For the year ended 31 March 2018, the two WICs in Surrey operated by Greenbrook Healthcare generated revenue of £1.6 million representing 5.0 per cent. of Greenbrook Healthcare's overall revenue (year ended 31 March 2017 - £0.1 million).

 

GP Out of Hours

Fully integrated with Greenbrook Healthcare's UCC based at Queen Elizabeth Hospital (Woolwich) is the local GP OoH service for the borough of Greenwich (for home visits and face to face consultations in the UCC).

 

General Practice

Earl's Court Health & Wellbeing Centre provides GP services to 5,800 registered patients. In addition, the centre also has a walk-in service serving 5,000-6,000 patients per year.

 

For the year ended 31 March 2018, the GP services operated by Greenbrook Healthcare generated revenue of £1.0 million representing 3.1 per cent. of Greenbrook Healthcare's overall revenue from continuing contracts (year ended 31 March 2017 - £1.1 million).

 

On 17 December 2018, Greenbrook Healthcare served notice to NHS Kensington and Chelsea for the provision of services at the Earl's Court Health & Wellbeing Centre for commercial reasons.

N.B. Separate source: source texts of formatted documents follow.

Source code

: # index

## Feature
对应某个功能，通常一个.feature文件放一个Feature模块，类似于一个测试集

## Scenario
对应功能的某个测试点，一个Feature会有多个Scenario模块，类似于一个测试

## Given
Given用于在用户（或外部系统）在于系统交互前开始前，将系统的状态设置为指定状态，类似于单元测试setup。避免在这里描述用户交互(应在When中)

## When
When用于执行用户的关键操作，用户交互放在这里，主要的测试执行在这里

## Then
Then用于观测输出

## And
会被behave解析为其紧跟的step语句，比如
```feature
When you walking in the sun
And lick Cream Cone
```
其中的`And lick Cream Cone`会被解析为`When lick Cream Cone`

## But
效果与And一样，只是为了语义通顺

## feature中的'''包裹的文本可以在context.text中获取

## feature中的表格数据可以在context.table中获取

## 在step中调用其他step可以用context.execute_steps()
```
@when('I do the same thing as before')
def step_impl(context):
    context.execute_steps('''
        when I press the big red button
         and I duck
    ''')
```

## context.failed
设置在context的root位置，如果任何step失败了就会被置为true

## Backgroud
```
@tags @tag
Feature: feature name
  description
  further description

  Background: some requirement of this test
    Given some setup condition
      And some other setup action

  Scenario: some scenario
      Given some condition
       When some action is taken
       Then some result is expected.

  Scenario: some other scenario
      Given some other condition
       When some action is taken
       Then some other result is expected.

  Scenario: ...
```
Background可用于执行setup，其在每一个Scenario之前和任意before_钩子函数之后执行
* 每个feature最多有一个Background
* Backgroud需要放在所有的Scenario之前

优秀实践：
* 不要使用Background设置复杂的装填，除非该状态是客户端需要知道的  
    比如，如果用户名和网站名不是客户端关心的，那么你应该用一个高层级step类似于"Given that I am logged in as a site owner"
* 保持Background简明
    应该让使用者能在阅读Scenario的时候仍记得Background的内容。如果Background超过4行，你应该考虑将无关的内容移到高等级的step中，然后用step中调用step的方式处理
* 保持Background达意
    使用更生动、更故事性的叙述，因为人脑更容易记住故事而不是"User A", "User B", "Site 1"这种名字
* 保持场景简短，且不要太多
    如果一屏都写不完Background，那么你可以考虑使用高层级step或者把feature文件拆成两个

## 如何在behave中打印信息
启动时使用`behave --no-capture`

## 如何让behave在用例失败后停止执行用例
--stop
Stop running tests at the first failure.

Greenbrook Healthcare is expected to cease providing services on this contract on 31 March 2020.

 

Admission Avoidance

These are services aimed at ensuring patients are not admitted to hospital or are discharged from hospital without delay. Plans are made regarding patients' medical, social and/or physical needs at home by a multi- disciplinary team of GPs, nurses, Occupational Therapists as well as handymen ready to make modifications to patients' homes (e.g. hand rails).

 

Greenbrook Healthcare delivers the medical leadership of an Integrated Community Response Service (ICRS) in partnership with Hounslow & Richmond Community Healthcare. There is an opportunity for Greenbrook Healthcare to deliver a similar service for other CCGs.

 

For the year ended 31 March 2018, the admission avoidance services provided by Greenbrook Healthcare generated revenue of £0.2 million representing 0.7 per cent. of Greenbrook Healthcare's overall revenue from continuing contracts (year ended 31 March 2017 - £0.2 million).

 

Greenbrook Healthcare's future business initiatives

In 2013, the NHS Medical Director Professor Sir Bruce Keogh announced a comprehensive review of the NHS urgent and emergency care system in England. The review highlighted five key elements for change:

1.             To provide better support for self-care.

2.             To help people with urgent care needs get the right advice in the right place, first time.

3.             To provide highly responsive urgent care services outside of hospital so people no longer choose to queue in A&E.

4.             To ensure that those people with serious/life-threatening emergency care needs receive treatment in centres with the right facilities and expertise, to maximise chances of survival and a good recovery.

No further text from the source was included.